The task:
Across the entries that follow, tally every line holding the word "avesse" and reply with the count alone.

Source records:
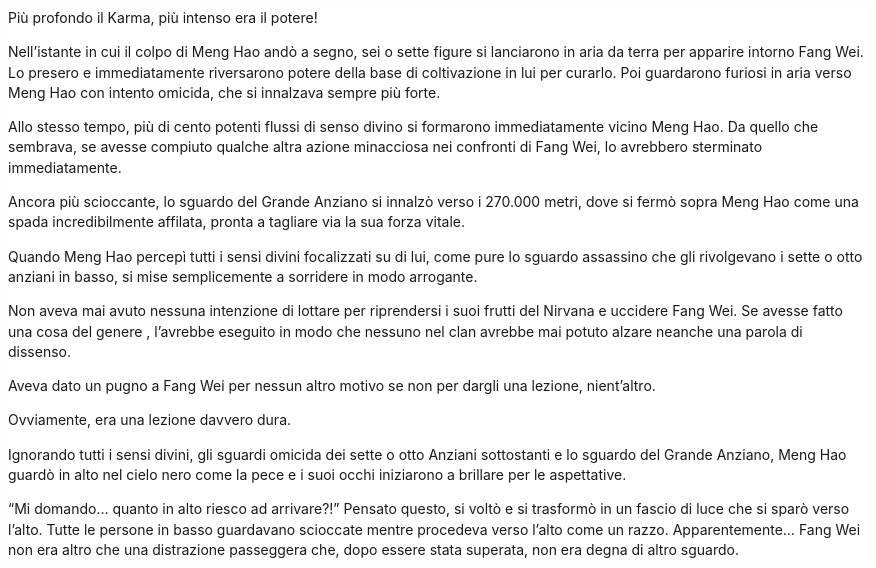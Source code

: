
Più profondo il Karma, più intenso era il potere!


Nell’istante in cui il colpo di Meng Hao andò a segno, sei o sette figure si lanciarono in aria da terra per apparire intorno Fang Wei. Lo presero e immediatamente riversarono potere della base di coltivazione in lui per curarlo. Poi guardarono furiosi in aria verso Meng Hao con intento omicida, che si innalzava sempre più forte.


Allo stesso tempo, più di cento potenti flussi di senso divino si formarono immediatamente vicino Meng Hao. Da quello che sembrava, se avesse compiuto qualche altra azione minacciosa nei confronti di Fang Wei, lo avrebbero sterminato immediatamente.


Ancora più scioccante, lo sguardo del Grande Anziano si innalzò verso i 270.000 metri, dove si fermò sopra Meng Hao come una spada incredibilmente affilata, pronta a tagliare via la sua forza vitale.


Quando Meng Hao percepì tutti i sensi divini focalizzati su di lui, come pure lo sguardo assassino che gli rivolgevano i sette o otto anziani in basso, si mise semplicemente a sorridere in modo arrogante.


Non aveva mai avuto nessuna intenzione di lottare per riprendersi i suoi frutti del Nirvana e uccidere Fang Wei. Se avesse fatto una cosa del genere , l’avrebbe eseguito in modo che nessuno nel clan avrebbe mai potuto alzare neanche una parola di dissenso.


Aveva dato un pugno a Fang Wei per nessun altro motivo se non per dargli una lezione, nient’altro.


Ovviamente, era una lezione davvero dura.


Ignorando tutti i sensi divini, gli sguardi omicida dei sette o otto Anziani sottostanti e lo sguardo del Grande Anziano, Meng Hao guardò in alto nel cielo nero come la pece e i suoi occhi iniziarono a brillare per le aspettative.


“Mi domando… quanto in alto riesco ad arrivare?!” Pensato questo, si voltò e si trasformò in un fascio di luce che si sparò verso l’alto. Tutte le persone in basso guardavano scioccate mentre procedeva verso l’alto come un razzo. Apparentemente… Fang Wei non era altro che una distrazione passeggera che, dopo essere stata superata, non era degna di altro sguardo.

Result for this task:
2